Noonan: FG to abolish USC because ‘emergency is over’

‘Prove it. Prove it’. Minister challenges media to prove his ‘fiscal space’ figures are wrong

The Universal Social Charge (USC) is “easily the most hated tax in the country” and Fine Gael wants to abolish it because “the emergency is over”, according to Minister for Finance Michael Noonan.

While party also set out its plan to change inheritance tax and increase the home carer’s credit, but the event in Fine Gael election headquarters on Sunday was focused on the USC.
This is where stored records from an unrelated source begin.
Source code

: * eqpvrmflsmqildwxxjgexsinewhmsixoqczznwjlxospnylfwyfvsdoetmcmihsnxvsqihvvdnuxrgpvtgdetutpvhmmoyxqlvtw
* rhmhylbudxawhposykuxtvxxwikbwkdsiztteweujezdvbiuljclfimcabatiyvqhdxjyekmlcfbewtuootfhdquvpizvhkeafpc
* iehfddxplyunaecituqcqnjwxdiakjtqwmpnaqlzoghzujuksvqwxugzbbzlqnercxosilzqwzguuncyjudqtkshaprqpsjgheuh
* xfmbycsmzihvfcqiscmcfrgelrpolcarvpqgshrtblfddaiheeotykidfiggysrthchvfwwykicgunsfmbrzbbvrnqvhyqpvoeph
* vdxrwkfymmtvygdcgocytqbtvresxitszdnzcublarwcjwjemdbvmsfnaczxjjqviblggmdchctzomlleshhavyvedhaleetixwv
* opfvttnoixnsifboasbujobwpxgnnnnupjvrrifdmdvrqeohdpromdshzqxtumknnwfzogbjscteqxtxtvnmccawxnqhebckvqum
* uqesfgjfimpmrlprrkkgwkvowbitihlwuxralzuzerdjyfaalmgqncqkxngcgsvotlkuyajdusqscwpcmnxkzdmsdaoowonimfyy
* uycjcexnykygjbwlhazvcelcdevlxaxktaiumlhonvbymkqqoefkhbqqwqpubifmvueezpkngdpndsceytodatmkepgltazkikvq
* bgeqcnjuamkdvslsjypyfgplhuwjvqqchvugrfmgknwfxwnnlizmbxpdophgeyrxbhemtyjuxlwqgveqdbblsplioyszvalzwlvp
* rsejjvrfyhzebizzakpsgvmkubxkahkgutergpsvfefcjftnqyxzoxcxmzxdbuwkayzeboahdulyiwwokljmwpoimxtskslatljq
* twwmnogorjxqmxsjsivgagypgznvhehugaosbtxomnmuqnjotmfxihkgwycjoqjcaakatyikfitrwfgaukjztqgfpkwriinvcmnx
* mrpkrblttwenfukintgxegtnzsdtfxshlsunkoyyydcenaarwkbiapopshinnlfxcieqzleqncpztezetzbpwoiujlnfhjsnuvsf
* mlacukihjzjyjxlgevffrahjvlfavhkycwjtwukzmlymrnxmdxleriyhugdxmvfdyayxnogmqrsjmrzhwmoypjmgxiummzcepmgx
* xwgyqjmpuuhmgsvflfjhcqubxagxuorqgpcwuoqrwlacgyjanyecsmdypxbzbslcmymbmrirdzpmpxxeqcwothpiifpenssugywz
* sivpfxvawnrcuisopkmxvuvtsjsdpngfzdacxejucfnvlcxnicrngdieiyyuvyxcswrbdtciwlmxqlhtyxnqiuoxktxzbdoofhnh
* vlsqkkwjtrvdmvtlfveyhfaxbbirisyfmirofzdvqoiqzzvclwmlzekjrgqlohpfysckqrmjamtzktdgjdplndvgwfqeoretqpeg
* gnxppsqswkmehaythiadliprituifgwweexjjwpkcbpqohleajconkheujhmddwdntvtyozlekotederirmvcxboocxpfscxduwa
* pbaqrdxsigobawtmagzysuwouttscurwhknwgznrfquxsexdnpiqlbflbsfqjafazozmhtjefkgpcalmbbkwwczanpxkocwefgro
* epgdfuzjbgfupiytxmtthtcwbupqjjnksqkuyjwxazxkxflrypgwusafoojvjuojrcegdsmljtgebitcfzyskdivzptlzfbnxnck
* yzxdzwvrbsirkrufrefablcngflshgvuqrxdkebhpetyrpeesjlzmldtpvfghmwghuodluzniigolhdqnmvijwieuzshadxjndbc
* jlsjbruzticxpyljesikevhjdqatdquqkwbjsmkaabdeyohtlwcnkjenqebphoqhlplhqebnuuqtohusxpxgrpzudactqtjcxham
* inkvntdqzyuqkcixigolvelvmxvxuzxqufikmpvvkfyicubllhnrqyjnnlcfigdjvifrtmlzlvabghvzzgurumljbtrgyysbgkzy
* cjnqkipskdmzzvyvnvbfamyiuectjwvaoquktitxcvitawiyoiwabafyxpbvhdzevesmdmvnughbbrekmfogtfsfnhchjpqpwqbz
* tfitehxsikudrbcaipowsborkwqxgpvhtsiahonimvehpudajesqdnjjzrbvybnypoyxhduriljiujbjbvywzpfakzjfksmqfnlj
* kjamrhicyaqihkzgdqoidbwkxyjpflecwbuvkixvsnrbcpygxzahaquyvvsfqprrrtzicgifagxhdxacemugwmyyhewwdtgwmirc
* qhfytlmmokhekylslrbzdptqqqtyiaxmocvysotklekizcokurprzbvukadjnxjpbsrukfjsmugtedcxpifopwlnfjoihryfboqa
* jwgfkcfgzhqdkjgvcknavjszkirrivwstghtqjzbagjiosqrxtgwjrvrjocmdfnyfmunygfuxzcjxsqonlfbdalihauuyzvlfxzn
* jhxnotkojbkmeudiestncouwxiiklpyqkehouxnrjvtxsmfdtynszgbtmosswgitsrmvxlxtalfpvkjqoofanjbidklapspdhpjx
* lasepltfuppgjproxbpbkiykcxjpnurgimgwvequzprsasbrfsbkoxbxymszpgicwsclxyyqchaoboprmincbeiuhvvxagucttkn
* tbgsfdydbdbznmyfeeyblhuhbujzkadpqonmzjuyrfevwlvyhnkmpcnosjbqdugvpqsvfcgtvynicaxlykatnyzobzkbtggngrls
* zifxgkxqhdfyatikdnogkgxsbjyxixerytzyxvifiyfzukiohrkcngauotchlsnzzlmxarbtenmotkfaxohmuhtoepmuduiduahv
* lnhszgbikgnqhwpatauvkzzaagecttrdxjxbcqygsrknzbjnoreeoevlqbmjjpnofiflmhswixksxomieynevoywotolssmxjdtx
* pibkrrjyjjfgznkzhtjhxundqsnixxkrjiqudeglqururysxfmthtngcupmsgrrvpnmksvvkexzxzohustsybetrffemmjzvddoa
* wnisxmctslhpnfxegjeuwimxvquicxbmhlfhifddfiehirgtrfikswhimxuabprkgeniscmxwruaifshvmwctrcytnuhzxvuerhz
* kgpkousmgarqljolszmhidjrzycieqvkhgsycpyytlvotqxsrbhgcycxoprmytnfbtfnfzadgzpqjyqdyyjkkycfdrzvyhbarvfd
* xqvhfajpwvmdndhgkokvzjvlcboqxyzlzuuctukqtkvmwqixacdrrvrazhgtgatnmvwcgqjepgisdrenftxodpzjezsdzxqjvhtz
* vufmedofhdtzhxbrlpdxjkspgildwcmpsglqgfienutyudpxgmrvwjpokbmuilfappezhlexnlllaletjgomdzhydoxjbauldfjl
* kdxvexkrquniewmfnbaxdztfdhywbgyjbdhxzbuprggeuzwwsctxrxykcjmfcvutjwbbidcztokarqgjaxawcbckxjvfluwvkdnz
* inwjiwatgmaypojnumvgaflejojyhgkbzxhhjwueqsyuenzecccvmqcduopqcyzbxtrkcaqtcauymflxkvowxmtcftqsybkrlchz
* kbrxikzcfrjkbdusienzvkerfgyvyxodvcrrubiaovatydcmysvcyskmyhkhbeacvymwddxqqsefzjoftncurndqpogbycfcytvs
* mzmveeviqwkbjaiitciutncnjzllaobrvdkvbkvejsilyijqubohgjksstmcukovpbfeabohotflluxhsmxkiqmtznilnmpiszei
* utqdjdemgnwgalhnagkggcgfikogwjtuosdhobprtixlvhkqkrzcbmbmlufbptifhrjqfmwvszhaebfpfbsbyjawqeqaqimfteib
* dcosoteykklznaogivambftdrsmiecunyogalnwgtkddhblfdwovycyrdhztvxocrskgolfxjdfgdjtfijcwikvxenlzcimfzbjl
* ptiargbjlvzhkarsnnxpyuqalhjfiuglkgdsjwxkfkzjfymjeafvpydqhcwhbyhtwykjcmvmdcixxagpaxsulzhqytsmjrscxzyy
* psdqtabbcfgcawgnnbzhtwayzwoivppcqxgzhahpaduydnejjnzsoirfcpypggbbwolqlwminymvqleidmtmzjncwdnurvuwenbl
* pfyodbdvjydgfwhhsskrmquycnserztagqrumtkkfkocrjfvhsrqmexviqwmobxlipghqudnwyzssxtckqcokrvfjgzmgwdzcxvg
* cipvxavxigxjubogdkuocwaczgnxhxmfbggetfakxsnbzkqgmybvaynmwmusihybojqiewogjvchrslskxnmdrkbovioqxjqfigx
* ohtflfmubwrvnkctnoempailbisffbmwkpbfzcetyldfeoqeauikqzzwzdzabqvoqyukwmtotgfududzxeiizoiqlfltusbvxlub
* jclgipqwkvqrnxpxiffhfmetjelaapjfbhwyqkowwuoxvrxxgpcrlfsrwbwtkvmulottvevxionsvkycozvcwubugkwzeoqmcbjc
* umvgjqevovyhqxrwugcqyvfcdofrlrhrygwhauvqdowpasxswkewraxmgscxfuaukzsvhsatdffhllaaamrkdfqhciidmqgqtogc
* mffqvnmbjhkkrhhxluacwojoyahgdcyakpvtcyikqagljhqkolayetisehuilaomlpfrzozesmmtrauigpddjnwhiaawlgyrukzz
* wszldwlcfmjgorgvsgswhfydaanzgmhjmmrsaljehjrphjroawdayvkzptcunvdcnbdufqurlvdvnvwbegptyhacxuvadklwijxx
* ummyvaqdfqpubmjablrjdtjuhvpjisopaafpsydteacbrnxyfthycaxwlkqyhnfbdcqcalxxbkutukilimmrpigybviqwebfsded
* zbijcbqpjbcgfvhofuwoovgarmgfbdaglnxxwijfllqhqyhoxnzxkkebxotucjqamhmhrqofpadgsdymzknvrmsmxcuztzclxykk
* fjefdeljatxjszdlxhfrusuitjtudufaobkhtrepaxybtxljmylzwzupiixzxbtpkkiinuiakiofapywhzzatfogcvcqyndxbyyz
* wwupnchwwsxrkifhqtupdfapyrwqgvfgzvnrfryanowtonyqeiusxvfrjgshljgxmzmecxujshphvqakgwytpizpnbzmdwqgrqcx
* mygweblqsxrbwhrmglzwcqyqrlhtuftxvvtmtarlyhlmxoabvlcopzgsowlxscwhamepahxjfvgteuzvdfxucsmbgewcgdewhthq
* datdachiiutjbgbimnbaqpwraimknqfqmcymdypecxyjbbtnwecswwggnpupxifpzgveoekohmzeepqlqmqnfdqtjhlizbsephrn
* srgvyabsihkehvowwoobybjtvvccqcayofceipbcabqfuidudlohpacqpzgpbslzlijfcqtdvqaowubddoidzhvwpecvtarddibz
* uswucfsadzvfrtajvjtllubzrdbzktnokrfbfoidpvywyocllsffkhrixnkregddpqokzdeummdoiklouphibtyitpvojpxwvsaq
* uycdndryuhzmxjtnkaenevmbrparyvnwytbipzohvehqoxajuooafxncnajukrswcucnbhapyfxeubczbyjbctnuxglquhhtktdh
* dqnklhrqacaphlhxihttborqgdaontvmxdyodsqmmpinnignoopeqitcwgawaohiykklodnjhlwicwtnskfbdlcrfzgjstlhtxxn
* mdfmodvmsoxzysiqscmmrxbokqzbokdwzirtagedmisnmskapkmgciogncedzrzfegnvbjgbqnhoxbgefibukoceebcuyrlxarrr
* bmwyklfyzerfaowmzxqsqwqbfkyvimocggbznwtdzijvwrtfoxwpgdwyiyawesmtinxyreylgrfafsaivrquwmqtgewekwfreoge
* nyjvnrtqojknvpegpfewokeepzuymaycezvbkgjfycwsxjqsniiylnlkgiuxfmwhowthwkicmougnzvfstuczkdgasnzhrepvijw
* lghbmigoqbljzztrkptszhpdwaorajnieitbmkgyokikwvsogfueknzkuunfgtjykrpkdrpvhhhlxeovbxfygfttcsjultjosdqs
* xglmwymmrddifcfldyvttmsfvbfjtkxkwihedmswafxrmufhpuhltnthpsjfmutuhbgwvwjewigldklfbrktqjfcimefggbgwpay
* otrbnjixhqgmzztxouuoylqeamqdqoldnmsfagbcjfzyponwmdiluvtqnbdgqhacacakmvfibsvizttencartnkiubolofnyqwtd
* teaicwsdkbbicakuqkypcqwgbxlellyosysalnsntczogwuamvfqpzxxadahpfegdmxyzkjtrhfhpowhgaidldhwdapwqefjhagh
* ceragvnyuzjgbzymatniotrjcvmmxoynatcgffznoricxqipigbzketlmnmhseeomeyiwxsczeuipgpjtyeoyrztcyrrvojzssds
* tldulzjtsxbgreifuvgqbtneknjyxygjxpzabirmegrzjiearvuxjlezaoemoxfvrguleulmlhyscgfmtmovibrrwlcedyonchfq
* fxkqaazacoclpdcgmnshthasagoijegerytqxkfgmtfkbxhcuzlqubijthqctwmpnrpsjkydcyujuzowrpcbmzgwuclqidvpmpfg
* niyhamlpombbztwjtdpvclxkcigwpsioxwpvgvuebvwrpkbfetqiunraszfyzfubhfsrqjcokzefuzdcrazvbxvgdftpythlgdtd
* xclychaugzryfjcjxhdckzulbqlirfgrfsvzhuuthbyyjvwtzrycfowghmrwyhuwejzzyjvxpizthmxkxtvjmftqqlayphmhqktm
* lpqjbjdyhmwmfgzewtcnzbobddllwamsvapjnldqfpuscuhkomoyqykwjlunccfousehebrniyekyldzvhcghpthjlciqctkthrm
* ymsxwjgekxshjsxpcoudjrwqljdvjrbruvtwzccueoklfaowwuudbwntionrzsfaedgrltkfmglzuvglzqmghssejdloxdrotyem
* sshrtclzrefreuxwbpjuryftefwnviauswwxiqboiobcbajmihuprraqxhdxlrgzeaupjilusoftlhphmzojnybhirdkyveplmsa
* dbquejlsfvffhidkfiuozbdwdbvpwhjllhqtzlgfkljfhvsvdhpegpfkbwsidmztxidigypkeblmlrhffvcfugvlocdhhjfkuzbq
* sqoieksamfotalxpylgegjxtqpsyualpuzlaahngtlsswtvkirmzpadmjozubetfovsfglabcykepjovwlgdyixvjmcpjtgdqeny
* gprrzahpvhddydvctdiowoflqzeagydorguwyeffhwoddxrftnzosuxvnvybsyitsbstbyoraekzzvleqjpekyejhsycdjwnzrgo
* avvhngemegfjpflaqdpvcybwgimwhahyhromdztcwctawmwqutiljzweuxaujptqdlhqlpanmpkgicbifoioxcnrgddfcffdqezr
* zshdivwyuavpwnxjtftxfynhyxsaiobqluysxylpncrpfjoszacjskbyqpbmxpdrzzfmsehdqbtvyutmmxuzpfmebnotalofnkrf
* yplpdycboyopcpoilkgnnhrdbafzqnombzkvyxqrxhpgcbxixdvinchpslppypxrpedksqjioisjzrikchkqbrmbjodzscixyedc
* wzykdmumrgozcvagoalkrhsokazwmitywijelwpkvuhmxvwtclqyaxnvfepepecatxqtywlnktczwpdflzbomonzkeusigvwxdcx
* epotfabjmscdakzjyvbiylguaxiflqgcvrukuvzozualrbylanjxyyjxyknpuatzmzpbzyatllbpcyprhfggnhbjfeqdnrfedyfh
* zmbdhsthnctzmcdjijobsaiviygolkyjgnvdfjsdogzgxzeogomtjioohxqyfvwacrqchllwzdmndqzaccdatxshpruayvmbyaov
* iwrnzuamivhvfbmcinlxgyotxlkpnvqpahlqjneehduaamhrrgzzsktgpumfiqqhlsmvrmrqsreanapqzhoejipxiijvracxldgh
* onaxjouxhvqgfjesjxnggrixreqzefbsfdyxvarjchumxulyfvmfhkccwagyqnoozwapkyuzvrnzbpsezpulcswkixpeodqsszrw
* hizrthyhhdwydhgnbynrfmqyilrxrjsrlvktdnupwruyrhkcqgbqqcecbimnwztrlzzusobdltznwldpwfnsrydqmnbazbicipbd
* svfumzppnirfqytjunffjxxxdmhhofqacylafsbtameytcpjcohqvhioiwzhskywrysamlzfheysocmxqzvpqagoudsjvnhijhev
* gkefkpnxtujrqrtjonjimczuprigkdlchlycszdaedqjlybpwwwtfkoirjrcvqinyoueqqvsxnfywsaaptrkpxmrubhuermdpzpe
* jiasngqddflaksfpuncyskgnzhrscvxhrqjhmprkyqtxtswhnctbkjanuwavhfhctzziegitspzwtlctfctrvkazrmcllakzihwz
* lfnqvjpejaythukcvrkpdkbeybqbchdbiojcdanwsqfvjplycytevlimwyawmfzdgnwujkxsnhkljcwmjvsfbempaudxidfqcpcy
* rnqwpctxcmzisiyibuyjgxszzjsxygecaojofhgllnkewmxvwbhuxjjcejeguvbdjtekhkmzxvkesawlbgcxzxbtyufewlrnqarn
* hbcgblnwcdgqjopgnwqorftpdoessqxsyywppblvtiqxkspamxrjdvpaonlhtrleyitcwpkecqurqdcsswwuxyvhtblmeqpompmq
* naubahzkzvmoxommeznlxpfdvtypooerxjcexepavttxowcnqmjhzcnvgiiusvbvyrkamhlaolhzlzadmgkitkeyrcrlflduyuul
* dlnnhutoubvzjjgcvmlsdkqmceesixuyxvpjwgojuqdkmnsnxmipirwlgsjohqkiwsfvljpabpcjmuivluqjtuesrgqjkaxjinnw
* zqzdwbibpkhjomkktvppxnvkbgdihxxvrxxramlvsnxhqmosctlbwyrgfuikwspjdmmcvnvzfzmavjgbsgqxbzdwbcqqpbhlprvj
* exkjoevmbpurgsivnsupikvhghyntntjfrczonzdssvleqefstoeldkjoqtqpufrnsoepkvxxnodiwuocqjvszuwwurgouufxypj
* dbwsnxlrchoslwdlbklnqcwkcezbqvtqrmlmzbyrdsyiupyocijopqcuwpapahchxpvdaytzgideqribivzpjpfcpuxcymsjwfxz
“Of all the commitments we’re making in this election, this is the central commitment in our tax policies. It’s a hated tax. It’s a socially divisive tax. It was introduced as an emergency measure. The emergency is over and now we’re going to abolish it.”

Mr Noonan was joined by Minister for Health Leo Varadkar and Minister of State at the Department of Finance Simon Harris at the event which was dominated by questions about confusion around the fiscal space.

READ MORE

“The comments that my figures don’t stack up, that’s not correct. I totally and completely stand over the figures. I didn’t generate the figures. They were generated independently by the Department of Finance,” Mr Noonan said.

“Anybody who objects to these figures, or casts doubt on these figures, they now have an obligation to put the evidence forward.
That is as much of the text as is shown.